On peut légitimement se demander pourquoi, en dehors de la chose écossaise, il y a tant d’hésitations, parmi les chefs de file politiques à accepter qu’une deuxième consultation référendaire ait lieu. Jeremy Corbyn se déclare favorable à une élection générale anticipée même si les sondages ne le donnent pas vainqueur. De toutes les façons, on ne voit pas en quoi une élection générale résoudrait l’impasse Brexit. C’est que Corbyn fait une fixation sur une réforme sociale, sans aucun doute nécessaire et légitime, et il voit peut-être Bruxelles, comme un empêcheur de réformer en profondeur. Ce en quoi, il n’a pas totalement tort. Mais tout comme Corbyn, qui ne peut ignorer la division dans son camp, entre pro-européens caricaturalement présentés comme « jeunes, classes moyennes, vivant dans le sud du pays » et europhobes invétérés tout aussi caricaturalement définis comme « vieillissants, cols bleus délaissés et vivant dans le centre et le nord du pays », Theresa May dirige, de façon chancelante, un parti Conservateur où les plus ardents europhobes ont pris le dessus, dont l’ancien ministre des Affaires étrangères, Boris Johnson, ou ce très influant député très à droite, beaucoup plus influant qu’il ne devrait l’être et pour qui l’ère Victorienne était sans doute déjà post-moderne, Jacob Rees Mogg…. Pour cette droite-là, la seule définition qu’on puisse donner au concept de Brexit avec l’Europe : c’est de larguer les amarres pour que l’île trouve le moyen de redéfinir avantageusement sa place dans le monde… Quitte à ce qu’il y ait dans un premier temps des retombés néfastes pour le commerce britannique, pour les citoyens européens vivant au Royaume-Uni et vice-versa. Il est vrai que pour des investisseurs de « hedge funds » comme Jacob Rees Mogg, il y a peut être là, des fortunes à faire ou à accroître… D’autres anti-Europe sont plus mitigés. C’est que, même si on ne le voulait pas, l’Europe n’est pas très loin de Douvres, et les chiffres commerciaux montrent que l’Europe n’est pas uniquement une source d’ennuis… Tout cela est donc bien compliqué. Ainsi, craignant pour leurs sièges, ou attachés à des considérations historiques, et économiques aussi radicales que désuètes, le parlement britannique reste profondément divisé sur la marche à suivre ou à ne pas suivre…

Les fausses promesses, et les approximations du camp « Leave »

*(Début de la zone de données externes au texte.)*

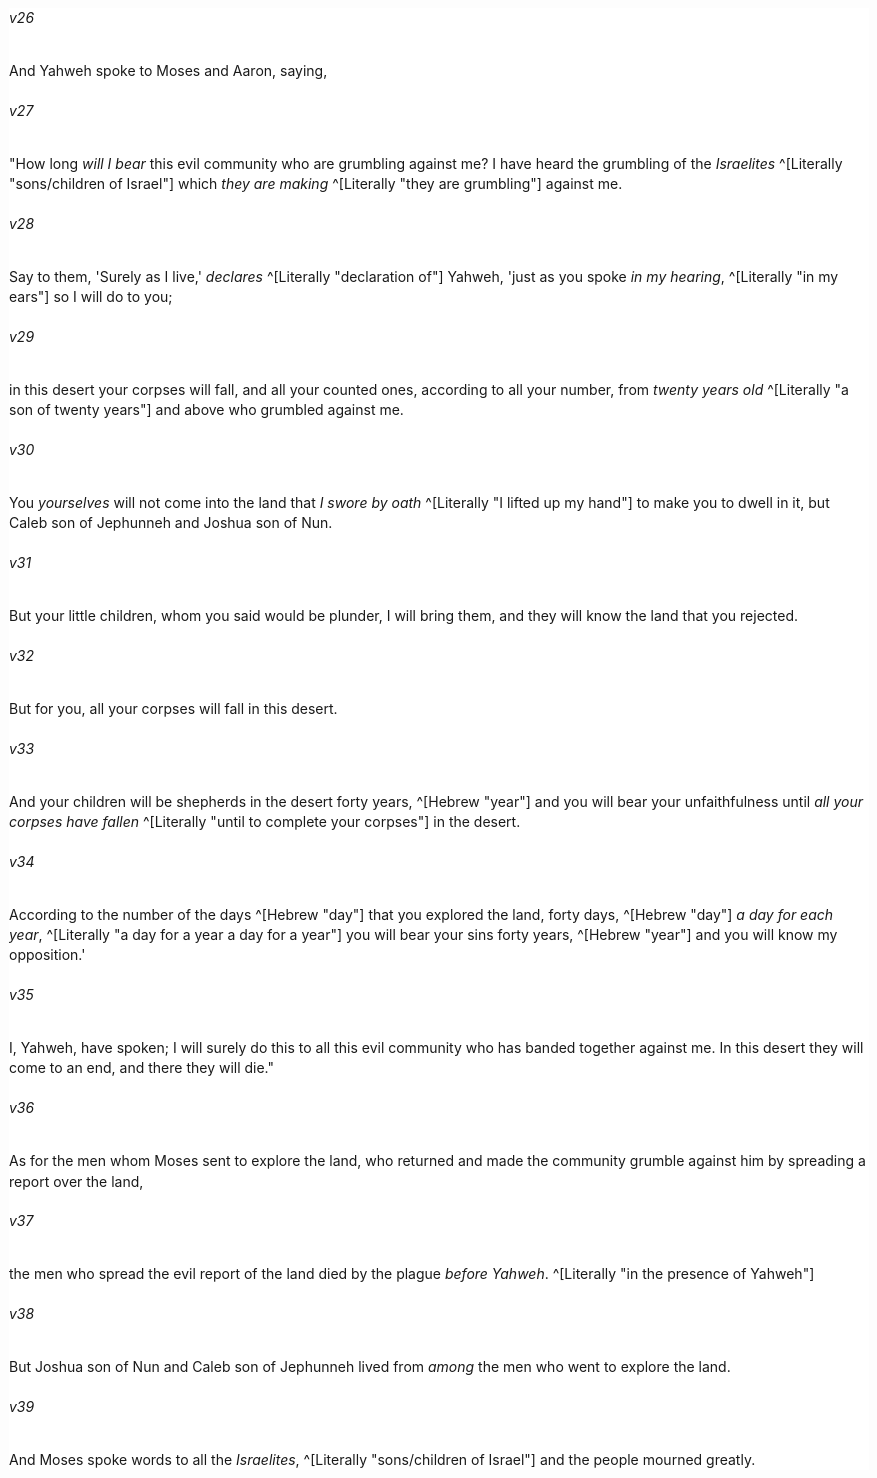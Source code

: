###### v26
And Yahweh spoke to Moses and Aaron, saying,

###### v27
"How long _will I bear_ this evil community who are grumbling against me? I have heard the grumbling of the _Israelites_ ^[Literally "sons/children of Israel"] which _they are making_ ^[Literally "they are grumbling"] against me.

###### v28
Say to them, 'Surely as I live,' _declares_ ^[Literally "declaration of"] Yahweh, 'just as you spoke _in my hearing_, ^[Literally "in my ears"] so I will do to you;

###### v29
in this desert your corpses will fall, and all your counted ones, according to all your number, from _twenty years old_ ^[Literally "a son of twenty years"] and above who grumbled against me.

###### v30
You _yourselves_ will not come into the land that _I swore by oath_ ^[Literally "I lifted up my hand"] to make you to dwell in it, but Caleb son of Jephunneh and Joshua son of Nun.

###### v31
But your little children, whom you said would be plunder, I will bring them, and they will know the land that you rejected.

###### v32
But for you, all your corpses will fall in this desert.

###### v33
And your children will be shepherds in the desert forty years, ^[Hebrew "year"] and you will bear your unfaithfulness until _all your corpses have fallen_ ^[Literally "until to complete your corpses"] in the desert.

###### v34
According to the number of the days ^[Hebrew "day"] that you explored the land, forty days, ^[Hebrew "day"] _a day for each year_, ^[Literally "a day for a year a day for a year"] you will bear your sins forty years, ^[Hebrew "year"] and you will know my opposition.'

###### v35
I, Yahweh, have spoken; I will surely do this to all this evil community who has banded together against me. In this desert they will come to an end, and there they will die."

###### v36
As for the men whom Moses sent to explore the land, who returned and made the community grumble against him by spreading a report over the land,

###### v37
the men who spread the evil report of the land died by the plague _before Yahweh_. ^[Literally "in the presence of Yahweh"]

###### v38
But Joshua son of Nun and Caleb son of Jephunneh lived from _among_ the men who went to explore the land.

###### v39
And Moses spoke words to all the _Israelites_, ^[Literally "sons/children of Israel"] and the people mourned greatly.
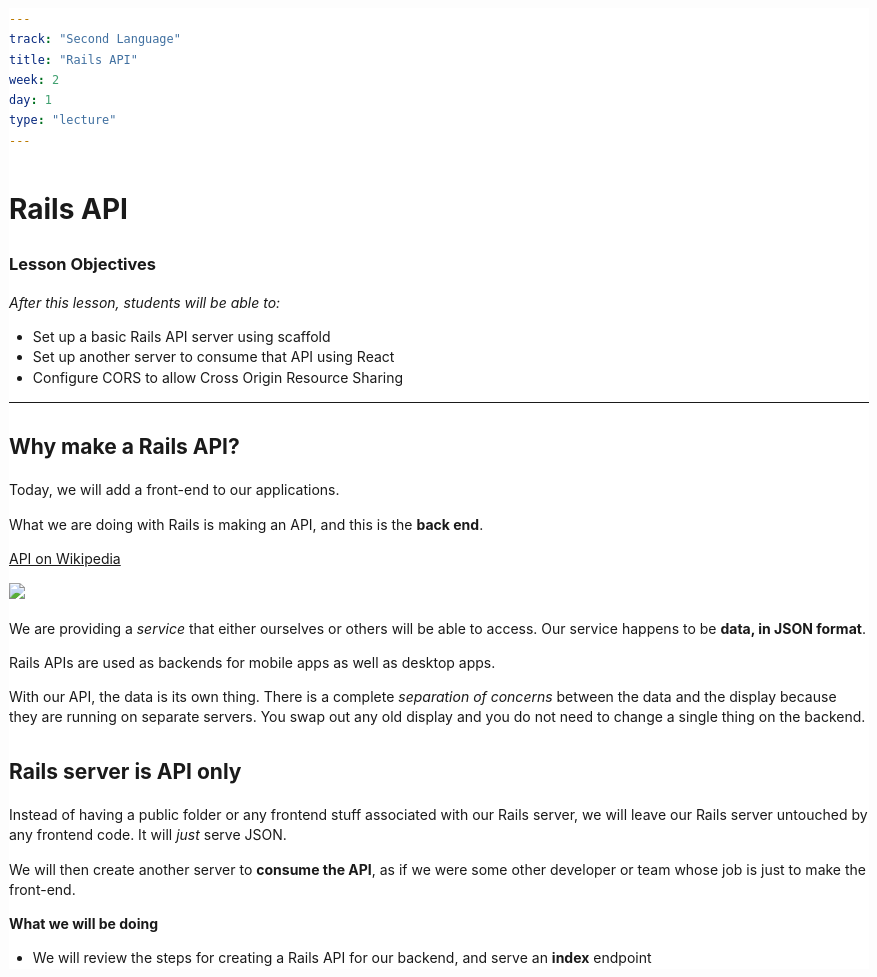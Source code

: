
 ```yaml
---
track: "Second Language"
title: "Rails API"
week: 2
day: 1
type: "lecture"
---
```



# Rails API


### Lesson Objectives
_After this lesson, students will be able to:_

- Set up a basic Rails API server using scaffold
- Set up another server to consume that API using React
- Configure CORS to allow Cross Origin Resource Sharing

<hr>

## Why make a Rails API?

Today, we will add a front-end to our applications.

What we are doing with Rails is making an API, and this is the **back end**.

[API on Wikipedia](https://en.wikipedia.org/wiki/Application_programming_interface)

![](https://i.imgur.com/zm4EeFX.png)

We are providing a _service_ that either ourselves or others will be able to access. Our service happens to be **data, in JSON format**.

Rails APIs are used as backends for mobile apps as well as desktop apps.

With our API, the data is its own thing. There is a complete _separation of concerns_ between the data and the display because they are running on separate servers. You swap out any old display and you do not need to change a single thing on the backend.

## Rails server is API only

Instead of having a public folder or any frontend stuff associated with our Rails server, we will leave our Rails server untouched by any frontend code. It will _just_ serve JSON.

We will then create another server to **consume the API**, as if we were some other developer or team whose job is just to make the front-end.

**What we will be doing**

* We will review the steps for creating a Rails API for our backend, and serve an **index** endpoint
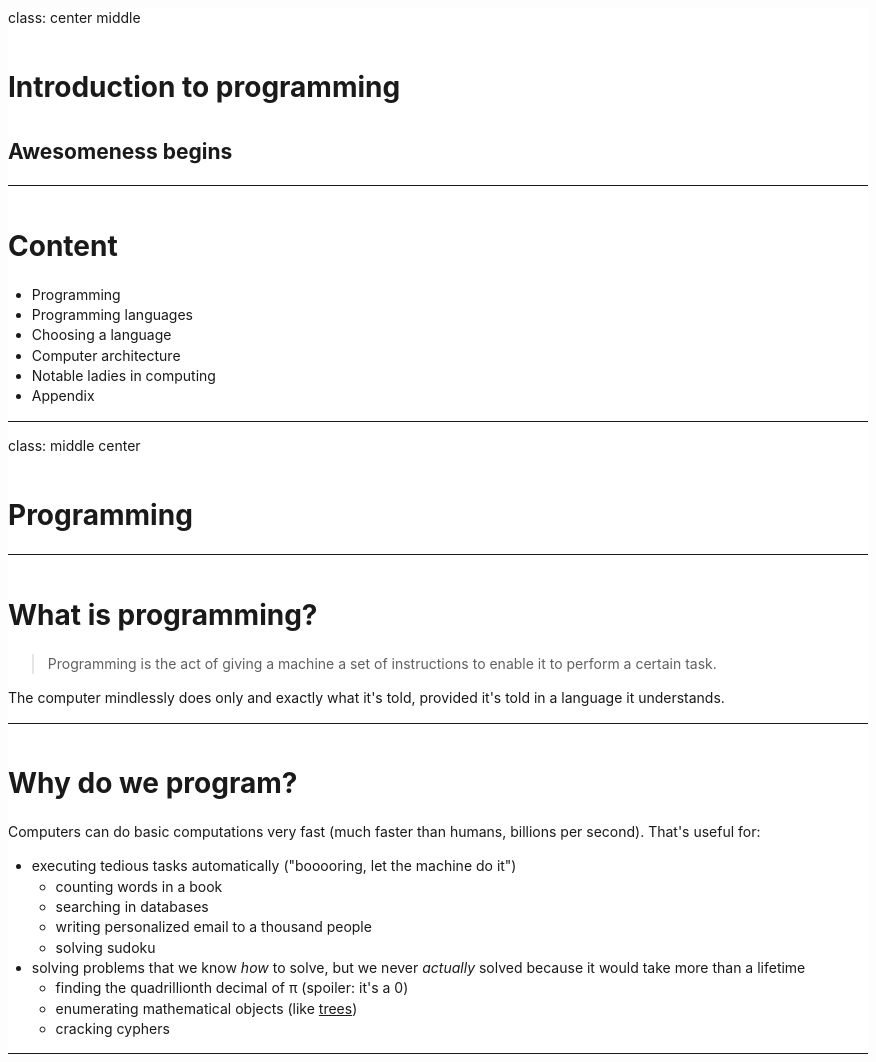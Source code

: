 class: center middle

# Introduction to programming

## Awesomeness begins

---

# Content

- Programming
- Programming languages
- Choosing a language
- Computer architecture
- Notable ladies in computing
- Appendix

---

class: middle center

# Programming

---

# What is programming?

> Programming is the act of giving a machine a set of instructions to enable it to perform a certain task.

The computer mindlessly does only and exactly what it's told, provided it's told in a language it understands.

---

# Why do we program?

Computers can do basic computations very fast (much faster than humans, billions per second). That's useful for:

- executing tedious tasks automatically ("booooring, let the machine do it")
	- counting words in a book
	- searching in databases
	- writing personalized email to a thousand people
	- solving sudoku
- solving problems that we know *how* to solve, but we never *actually* solved because it would take more than a lifetime
	- finding the quadrillionth decimal of π (spoiler: it's a 0)
	- enumerating mathematical objects (like [trees](http://castux.github.io/trees/))
	- cracking cyphers

---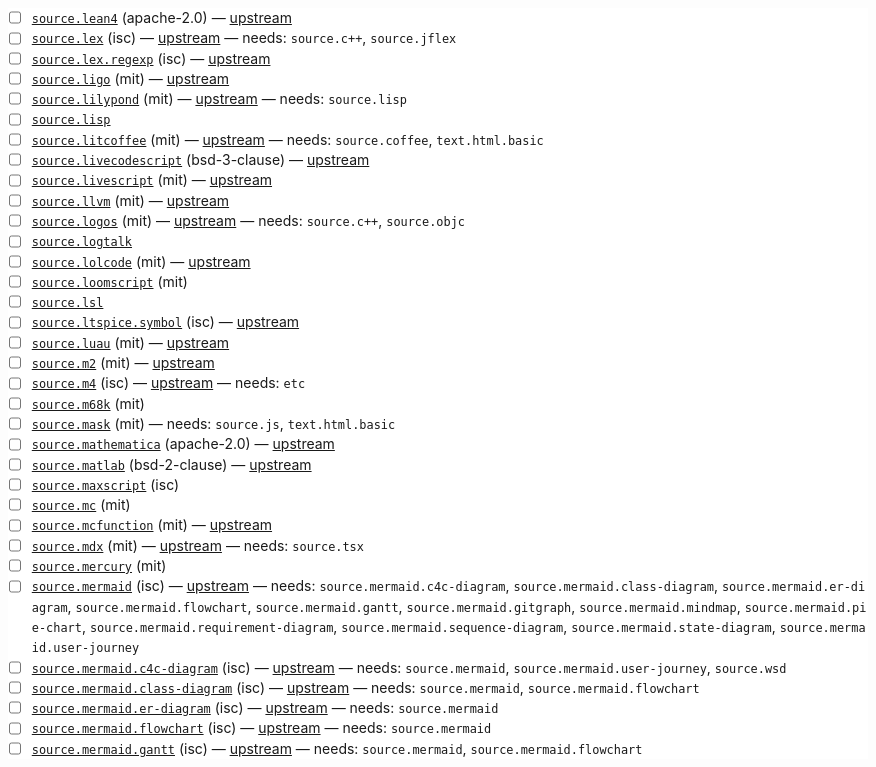 * [ ] [`source.lean4`](lang/source.lean4.js) (apache-2.0) — [upstream](https://github.com/leanprover/vscode-lean4)
* [ ] [`source.lex`](lang/source.lex.js) (isc) — [upstream](https://github.com/Alhadis/language-grammars) — needs: `source.c++`, `source.jflex`
* [ ] [`source.lex.regexp`](lang/source.lex.regexp.js) (isc) — [upstream](https://github.com/Alhadis/language-grammars)
* [ ] [`source.ligo`](lang/source.ligo.js) (mit) — [upstream](https://github.com/pewulfman/Ligo-grammar)
* [ ] [`source.lilypond`](lang/source.lilypond.js) (mit) — [upstream](https://github.com/nwhetsell/linter-lilypond) — needs: `source.lisp`
* [ ] [`source.lisp`](lang/source.lisp.js)
* [ ] [`source.litcoffee`](lang/source.litcoffee.js) (mit) — [upstream](https://github.com/atom/language-coffee-script) — needs: `source.coffee`, `text.html.basic`
* [ ] [`source.livecodescript`](lang/source.livecodescript.js) (bsd-3-clause) — [upstream](https://github.com/Ferruslogic/vscode-livecodescript)
* [ ] [`source.livescript`](lang/source.livescript.js) (mit) — [upstream](https://github.com/paulmillr/LiveScript.tmbundle)
* [ ] [`source.llvm`](lang/source.llvm.js) (mit) — [upstream](https://github.com/whitequark/llvm.tmbundle)
* [ ] [`source.logos`](lang/source.logos.js) (mit) — [upstream](https://github.com/Cykey/Sublime-Logos) — needs: `source.c++`, `source.objc`
* [ ] [`source.logtalk`](lang/source.logtalk.js)
* [ ] [`source.lolcode`](lang/source.lolcode.js) (mit) — [upstream](https://github.com/KrazIvan/LOLCODE-grammar-vscode)
* [ ] [`source.loomscript`](lang/source.loomscript.js) (mit)
* [ ] [`source.lsl`](lang/source.lsl.js)
* [ ] [`source.ltspice.symbol`](lang/source.ltspice.symbol.js) (isc) — [upstream](https://github.com/Alhadis/language-pcb)
* [ ] [`source.luau`](lang/source.luau.js) (mit) — [upstream](https://github.com/JohnnyMorganz/Luau.tmLanguage)
* [ ] [`source.m2`](lang/source.m2.js) (mit) — [upstream](https://github.com/Macaulay2/language-macaulay2)
* [ ] [`source.m4`](lang/source.m4.js) (isc) — [upstream](https://github.com/Alhadis/language-etc) — needs: `etc`
* [ ] [`source.m68k`](lang/source.m68k.js) (mit)
* [ ] [`source.mask`](lang/source.mask.js) (mit) — needs: `source.js`, `text.html.basic`
* [ ] [`source.mathematica`](lang/source.mathematica.js) (apache-2.0) — [upstream](https://github.com/shadanan/mathematica-tmbundle)
* [ ] [`source.matlab`](lang/source.matlab.js) (bsd-2-clause) — [upstream](https://github.com/mathworks/MATLAB-Language-grammar)
* [ ] [`source.maxscript`](lang/source.maxscript.js) (isc)
* [ ] [`source.mc`](lang/source.mc.js) (mit)
* [ ] [`source.mcfunction`](lang/source.mcfunction.js) (mit) — [upstream](https://github.com/MinecraftCommands/syntax-mcfunction)
* [ ] [`source.mdx`](lang/source.mdx.js) (mit) — [upstream](https://github.com/wooorm/markdown-tm-language) — needs: `source.tsx`
* [ ] [`source.mercury`](lang/source.mercury.js) (mit)
* [ ] [`source.mermaid`](lang/source.mermaid.js) (isc) — [upstream](https://github.com/Alhadis/language-mermaid) — needs: `source.mermaid.c4c-diagram`, `source.mermaid.class-diagram`, `source.mermaid.er-diagram`, `source.mermaid.flowchart`, `source.mermaid.gantt`, `source.mermaid.gitgraph`, `source.mermaid.mindmap`, `source.mermaid.pie-chart`, `source.mermaid.requirement-diagram`, `source.mermaid.sequence-diagram`, `source.mermaid.state-diagram`, `source.mermaid.user-journey`
* [ ] [`source.mermaid.c4c-diagram`](lang/source.mermaid.c4c-diagram.js) (isc) — [upstream](https://github.com/Alhadis/language-mermaid) — needs: `source.mermaid`, `source.mermaid.user-journey`, `source.wsd`
* [ ] [`source.mermaid.class-diagram`](lang/source.mermaid.class-diagram.js) (isc) — [upstream](https://github.com/Alhadis/language-mermaid) — needs: `source.mermaid`, `source.mermaid.flowchart`
* [ ] [`source.mermaid.er-diagram`](lang/source.mermaid.er-diagram.js) (isc) — [upstream](https://github.com/Alhadis/language-mermaid) — needs: `source.mermaid`
* [ ] [`source.mermaid.flowchart`](lang/source.mermaid.flowchart.js) (isc) — [upstream](https://github.com/Alhadis/language-mermaid) — needs: `source.mermaid`
* [ ] [`source.mermaid.gantt`](lang/source.mermaid.gantt.js) (isc) — [upstream](https://github.com/Alhadis/language-mermaid) — needs: `source.mermaid`, `source.mermaid.flowchart`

Après presque trois ans de négociations, et de tractations avec Bruxelles, Mme May avait pensé avoir trouvé le compromis, la pierre philosophale qui lui aurait permis de raccommoder les deux bouts. Elle s’est efforcée de le faire, et il faut lui reconnaître un travail acharné. Mais elle n’a pas su comprendre ni la profondeur de la division politique qui traverse le pays ni les implications d’une campagne référendaire en 2016 marquée par les mensonges, les fausses promesses, et les approximations du camp « Leave ». Alors, persévérante jusqu’à l’excès, Mme May a été ces dernières semaines, réduite à faire de sa grande politique une affaire de très basses manœuvres en se déclarant prête à quitter le 10 Downing Street, sitôt son accord de rupture avec Bruxelles voté, ouvrant ainsi les écluses pour les grands ambitieux de son parti qui n’ont eu de cesse de devenir calife à la place du calife… L’opposition Travailliste et autre indépendantistes écossais, libéraux-démocrates, n’ont ainsi pas eu tort d’accuser la Première ministre de chercher à soudoyer ces grands ambitieux. Et depuis, pensant présenter une fois de plus (une quatrième fois malgré trois défaites cinglantes) son accord conspué à la Chambre, Mme May navigue comme le pays tout entier, à vue… Pour tout autre gouvernement européen, une telle chose mènerait certainement à la catastrophe, mais voilà le Royaume-Uni est une nation de navigateurs, et on peut encore espérer.